“By continuing a process of inflation, government can confiscate, secretly and unobserved, an important part of the wealth of their citizens.”
-John Maynard Keynes
I tend to surprise some investors whenever we are talking “macro” and I remind them that John Maynard Keynes wasn’t (initially) a government Yes Man. Today’s manic financial media tends to think of him as a beacon for big government spending. Don’t forget that Keynes made a name for himself by chastising and mocking the British government’s economic policies.
Most economic strategists and forecasters get respect after they are dead. I get that. That’s just the way life goes. Keep in mind that Keynes was only 36 years old when he penned some of his most influential writings.

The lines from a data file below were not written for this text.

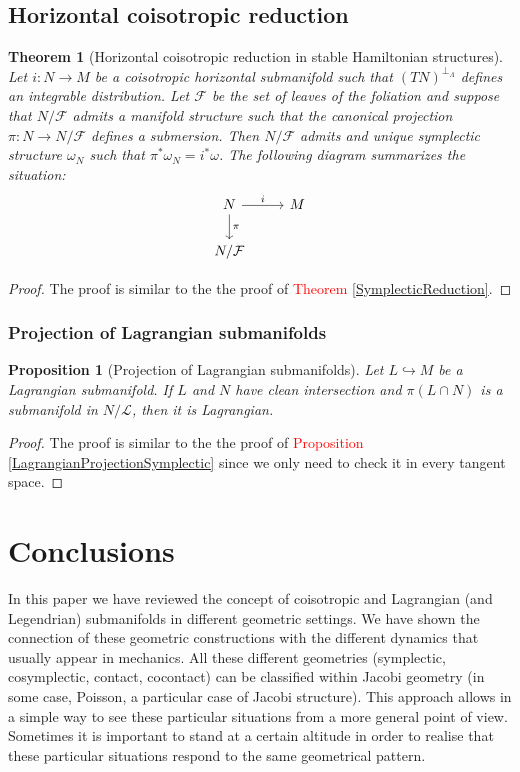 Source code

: \documentclass[12pt]{article}
\newtheorem{prop}{Proposition}[section]
\newtheorem{theorem}{Theorem}[section]
\newcommand{\sectiontitle}{section}
\newcommand{\setsectiontitle}[1]{\renewcommand{\sectiontitle}{\footnotesize\textit{#1}}}
\begin{document}
\subsection{Horizontal coisotropic reduction}

\begin{theorem}[Horizontal coisotropic reduction in stable Hamiltonian structures] Let $i: N \rightarrow M $ be a coisotropic horizontal submanifold such that $(TN)^{\perp_\Lambda}$ defines an integrable distribution. Let $\mathcal{F}$ be the set of leaves of the foliation and suppose that $N/\mathcal{F}$ admits a manifold structure such that the canonical projection $\pi: N \rightarrow N/\mathcal{F}$ defines a submersion. Then $N/\mathcal{F}$ admits and unique symplectic structure $\omega_N$ such that $\pi^*\omega_N = i^*\omega$. The following diagram summarizes the situation:
 \[
\begin{tikzcd} N \arrow[r, "i"] \arrow[d, "\pi"] & M \\ N / \mathcal{F} \end{tikzcd} \]
\end{theorem}
\begin{proof}  The proof is similar to the the proof of \textcolor{red}{Theorem \ref{SymplecticReduction}}.
\end{proof}

\subsubsection{Projection of Lagrangian submanifolds}
\begin{prop}[Projection of Lagrangian submanifolds] Let $L \hookrightarrow M$ be a Lagrangian submanifold. If $L$ and $N$ have clean intersection and $\pi(L \cap N)$ is a submanifold in $N/\mathcal{L}$, then it is Lagrangian.
\end{prop}
\begin{proof} The proof is similar to the the proof of \textcolor{red}{Proposition \ref{LagrangianProjectionSymplectic}} since we only need to check it in every tangent space.
\end{proof}


\section{Conclusions}
\setsectiontitle{CONCLUSIONS}
In this paper we have reviewed the concept of coisotropic and Lagrangian (and Legendrian) submanifolds in different geometric settings. We have shown the connection of these geometric constructions with the different dynamics that usually appear in mechanics. All these different geometries (symplectic, cosymplectic, contact, cocontact) can be classified within Jacobi geometry (in some case, Poisson, a particular case of Jacobi structure). This approach allows in a simple way to see these particular situations from a more general point of view. Sometimes it is important to stand at a certain altitude in order to realise that these particular situations respond to the same geometrical pattern.
\end{document}
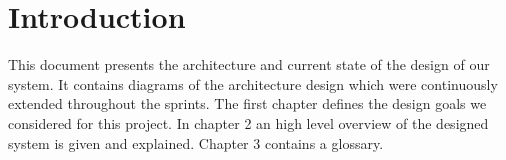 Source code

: \section{Introduction}
This document presents the architecture and current state of the design of our system. It contains diagrams of the architecture design which were continuously extended throughout the sprints. The first chapter defines the design goals we considered for this project. In chapter 2 an high level overview of the designed system is given and explained. Chapter 3 contains a glossary. 


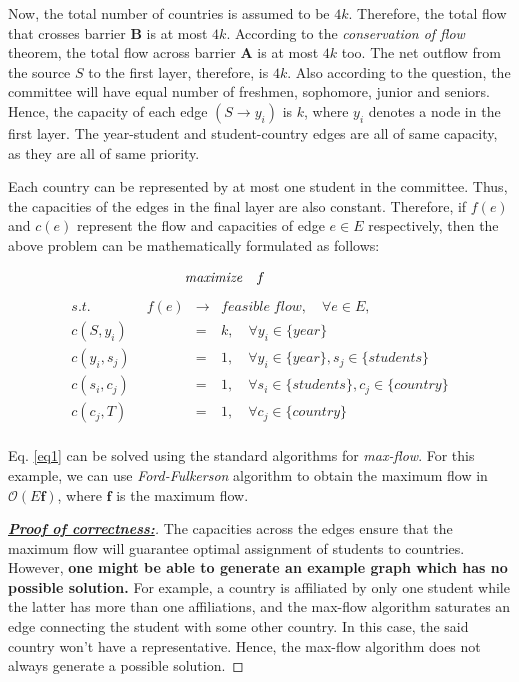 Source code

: \documentclass[assign]{article}
\newcommand{\Oo}{\mathcal{O}}
\newcommand{\fB}{\mathbf{f}}
\begin{document}
\noindent Now, the total number of countries is assumed to be $4k$.  Therefore, the total flow that crosses barrier \textbf{B} is at most $4k$. According to the \emph{conservation of flow} theorem, the total flow across barrier \textbf{A} is at most $4k$ too. The net outflow from the source $S$ to the first layer, therefore, is $4k$. Also according to the question, the committee will have equal number of freshmen, sophomore, junior and seniors. Hence, the capacity of each edge $(S \rightarrow y_i)$ is $k$, where $y_i$ denotes a node in the first layer.  The year-student and student-country edges are all of same capacity, as they are all of same priority. 
\par\noindent Each country can be represented by at most one student in the committee. Thus, the capacities of the edges in the final layer are also constant. Therefore,  if $f(e)$ and $c(e)$ represent the flow and capacities of edge $e \in E$ respectively, then the above problem can be mathematically formulated as follows:

\begin{equation}
\hspace{-50pt}
  \emph{maximize} \quad  f  \\
\label{eq1} 
\end{equation}
\begin{eqnarray*}
 s.t. \qquad \qquad f(e)  &\rightarrow& feasible \; flow, \quad \forall e \in E,  \\
  c(S,y_i) &=& k, \quad \forall y_i \in \{year\}  \\
  c(y_i,s_j) &=& 1, \quad \forall y_i \in \{year\}, s_j \in \{students\} \\
 c(s_i,c_j) &=& 1, \quad \forall s_i \in \{students\}, c_j  \in \{country\}  \\
 c(c_j,T) &=& 1, \quad \forall c_j \in \{country\}  \\
\end{eqnarray*}

Eq. \ref{eq1} can be solved using the standard algorithms for \emph{max-flow}. For this example, we can use \emph{Ford-Fulkerson} algorithm to obtain the maximum flow in $\Oo (E\fB)$, where $\fB$ is the maximum flow. 

\begin{proof}[\underline{\bf{Proof of correctness:}}] The capacities across the edges ensure that the maximum flow will guarantee optimal assignment of students to countries.  However, \textbf{one might be able to generate an example graph which has no possible solution.} For example, a country is affiliated by only one student while the latter has more than one affiliations, and the max-flow algorithm saturates an edge connecting  the student with some other country. In this case, the said country won't have a representative. Hence, the max-flow algorithm does not always generate a possible solution.
\end{proof}
\end{document}
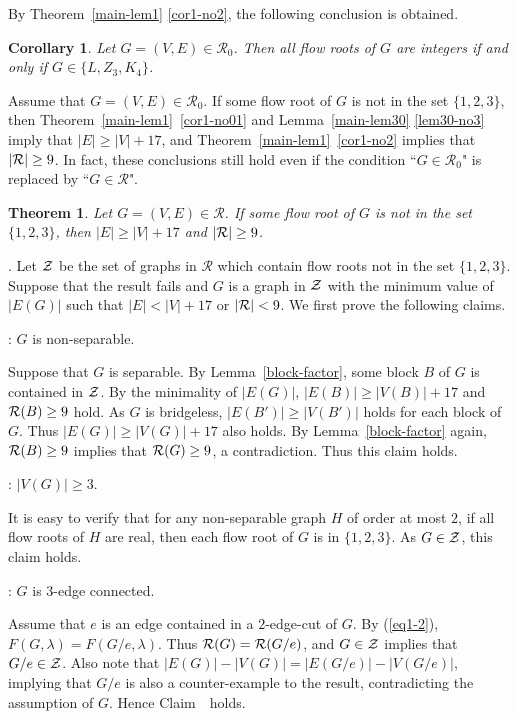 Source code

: \documentclass[11pt]{article}
\newtheorem{theo}{Theorem}
\newtheorem{cor}{Corollary}
\newcommand {\red} {\textcolor{red}}
\newcommand{\proof}
{{\noindent {\em Proof}.\quad}\setcounter{countclaim}{0}
\setcounter{countcase}{0}}
\newcounter{countclaim}
\def\inclaim{\addtocounter{countclaim}{1}
{\noindent {\bf Claim \thecountclaim}: }}
\newcounter{countcase}
\def\setz{{\cal Z}}
\def \setr{{\cal R}}
\def \setgr {\mathscr{R}}
\newcommand {\relabel}[1] {\label{#1} \red{[*: #1]}}\newcommand {\rebibitem}[1] {\bibitem{#1} \red{[*: #1]}}%
\def\relabel {\label} \def\rebibitem {\bibitem}  %
\begin{document}
By Theorem~\ref{main-lem1} \ref{cor1-no2}, the following 
conclusion is obtained. 

\begin{cor}
\relabel{main-lem1-cor0}
Let $G=(V,E)\in \setgr_0$.
Then all flow roots of $G$ are integers if and only if 
$G\in \{L, Z_3,K_4\}$.
\end{cor}


Assume that $G=(V,E)\in \setgr_0$.
If some flow root of $G$ is not in the set $\{1,2,3\}$, 
then Theorem~\ref{main-lem1}~\ref{cor1-no01} and 
Lemma~\ref{main-lem30} \ref{lem30-no3} imply that 
$|E|\ge |V|+17$, 
and Theorem~\ref{main-lem1}~\ref{cor1-no2}
implies that $|\setr|\ge 9$.
In fact, these conclusions  still hold even if the condition
``$G\in \setgr_0$" is replaced by 
``$G\in \setgr$".


\begin{theo} \relabel{main-lem1-cor}
Let $G=(V,E)\in \setgr$. 
If some flow root of $G$ is not in the set $\{1,2,3\}$,
then $|E|\ge |V|+17$ and 
$|\setr|\ge 9$.
\end{theo}

\proof 
Let $\setz$ be the set of graphs in $\setgr$ 
which contain flow roots not in the set $\{1,2,3\}$.
Suppose that the result fails and 
$G$ is a graph in $\setz$ with the minimum value of 
$|E(G)|$ such that $|E|<|V|+17$ or $|\setr|<9$.
We first prove the following claims.

\inclaim $G$ is non-separable. 


Suppose that $G$ is separable. 
By Lemma~\ref{block-factor}, 
some block $B$ of $G$ is contained in $\setz$.
By the minimality of $|E(G)|$, 
$|E(B)|\ge |V(B)|+17$ and $\setr(B)\ge 9$ hold.
As $G$ is bridgeless,
$|E(B')|\ge |V(B')|$ holds for each block of $G$.
Thus $|E(G)|\ge |V(G)|+17$ also holds.
By Lemma~\ref{block-factor} again,
$\setr(B)\ge 9$ implies that  $\setr(G)\ge 9$,
a contradiction. 
Thus  this claim holds. 

\inclaim $|V(G)|\ge 3$.

It is easy to verify that 
for any non-separable graph $H$ of order at most $2$, 
if all flow roots of $H$ are real, 
then each flow root of $G$ is in $\{1,2,3\}$.
As $G\in \setz$,  this claim holds.


\inclaim 
$G$ is $3$-edge connected.

Assume that $e$ is an edge 
contained in a $2$-edge-cut of $G$.  
By (\ref{eq1-2}), 
$F(G,\lambda)=F(G/e,\lambda)$.
Thus $\setr(G)=\setr(G/e)$, and 
$G\in \setz$ implies that  $G/e\in \setz$.
Also note that 
$|E(G)|-|V(G)|=|E(G/e)|-|V(G/e)|$,
implying that 
$G/e$ is also a counter-example to the result,
contradicting the assumption of $G$. 
Hence Claim~\thecountclaim\ holds.
\end{document}
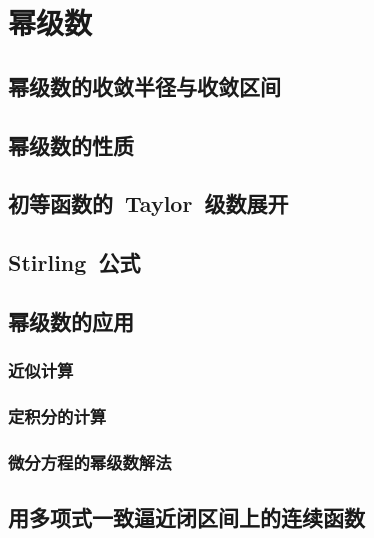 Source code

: 

\chapter{幂级数}\label{ch:13}
\section{幂级数的收敛半径与收敛区间}
\begin{exercise}
\item
\end{exercise}
\section{幂级数的性质}
\begin{exercise}
\item
\end{exercise}
\section{初等函数的~Taylor~级数展开}
\begin{exercise}
\item
\end{exercise}

\pushstar
\section{Stirling~公式}
\popstar

\begin{exercise}
\item
\end{exercise}
\section{幂级数的应用}
\subsection{近似计算}
\subsection{定积分的计算}
\subsection{微分方程的幂级数解法}
\section{用多项式一致逼近闭区间上的连续函数}
\begin{exercise*}
\item
\end{exercise*}




\endinput
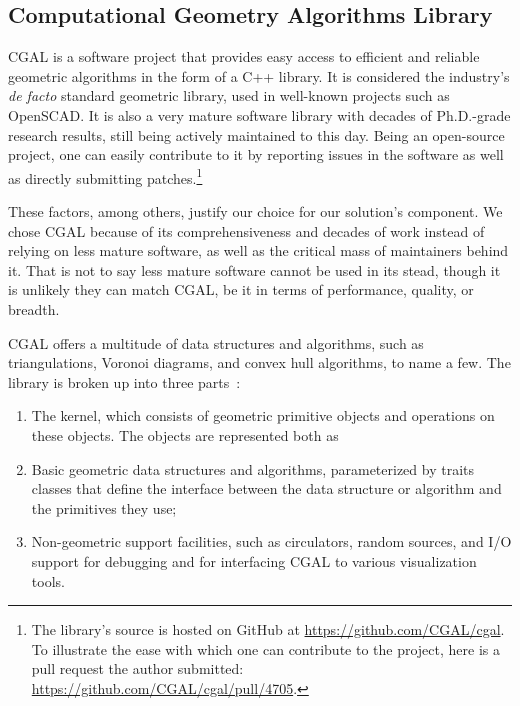 \subsection{Computational Geometry Algorithms Library}%
\label{sec:solution.impl.cgal}

\Ac{CGAL} is a software project that provides easy access to efficient and
reliable geometric algorithms in the form of a C++ library.  It is considered
the industry's \textit{de facto} standard geometric library, used in well-known
projects such as OpenSCAD.  It is also a very mature software library with
decades of Ph.D.-grade research results, still being actively maintained to this
day.  Being an open-source project, one can easily contribute to it by reporting
issues in the software as well as directly submitting patches.\footnote{The
library's source is hosted on GitHub at \url{https://github.com/CGAL/cgal}.  To
illustrate the ease with which one can contribute to the project, here is a pull
request the author submitted: \url{https://github.com/CGAL/cgal/pull/4705}.}

These factors, among others, justify our choice for our solution's \geomlibrary
component.  We chose \ac{CGAL} because of its comprehensiveness and decades of
work instead of relying on less mature software, as well as the critical mass of
maintainers behind it.  That is not to say less mature software cannot be used
in its stead, though it is unlikely they can match \ac{CGAL}, be it in terms of
performance, quality, or breadth.

\ac{CGAL} offers a multitude of data structures and algorithms, such as
triangulations, Voronoi diagrams, and convex hull algorithms, to name a few.
The library is broken up into three parts~\cite{CGAL:5.3:23LGK}:
\begin{enumerate}
  \item The kernel, which consists of geometric primitive objects and operations
  on these objects.  The objects are represented both as
  \item Basic geometric data structures and algorithms, parameterized by traits
  classes that define the interface between the data structure or algorithm and
  the primitives they use;
  \item Non-geometric support facilities, such as circulators, random sources,
  and I/O support for debugging and for interfacing \ac{CGAL} to various
  visualization tools.
\end{enumerate}

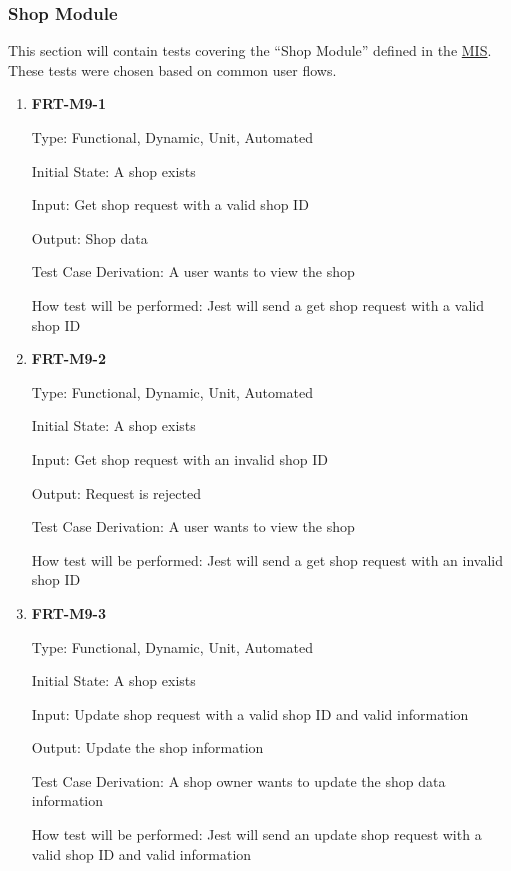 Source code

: \documentclass[12pt, titlepage]{article}
\begin{document}
\subsubsection{Shop Module}

This section will contain tests covering the ``Shop Module'' defined in the
\href{https://github.com/arkinmodi/project-sayyara/blob/main/docs/Design/SoftDetailedDes/MIS.pdf}{MIS}.
These tests were chosen based on common user flows.

\begin{enumerate}

	\item \textbf{FRT-M9-1}

	      Type: Functional, Dynamic, Unit, Automated

	      Initial State: A shop exists

	      Input: Get shop request with a valid shop ID

	      Output: Shop data

	      Test Case Derivation: A user wants to view the shop

	      How test will be performed: Jest will send a get shop request with a valid shop ID

	\item \textbf{FRT-M9-2}

	      Type: Functional, Dynamic, Unit, Automated

	      Initial State: A shop exists

	      Input: Get shop request with an invalid shop ID

	      Output: Request is rejected

	      Test Case Derivation: A user wants to view the shop

	      How test will be performed: Jest will send a get shop request with an invalid shop ID

	\item \textbf{FRT-M9-3}

	      Type: Functional, Dynamic, Unit, Automated

	      Initial State: A shop exists

	      Input: Update shop request with a valid shop ID and valid information

	      Output: Update the shop information

	      Test Case Derivation: A shop owner wants to update the shop data information

	      How test will be performed: Jest will send an update shop request with a valid shop ID and valid
	      information


\end{enumerate}
\end{document}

Warren Buffett wrote an Op-Ed this morning that will get a lot of people’s attention. In that piece he cited Keynes’ aforementioned quote. Since this sounds a lot like what I have been pounding the monkey cage on for the last 3 months, I smiled and took a big bite of my banana.
I could care less if your run of the mill revisionist Wall Street economist disagrees with me on the US Government Burning The Buck. 1. It’s a mathematical reality, and 2. If Buffett (and now PIMCO this morning as well) supports the “view”, there will be more than one dog barking from here on in. Monkeys get excited when dogs bark.
One of the key differentiators between the time that Keynes made this critical point on currency led inflation and today is this thing called You Tube. In all economic crises past, governments have been able to maneuver “secretly and unobserved.” That’s changed. We’re watching every move that the old boys in De Club are making. They will be held accountable.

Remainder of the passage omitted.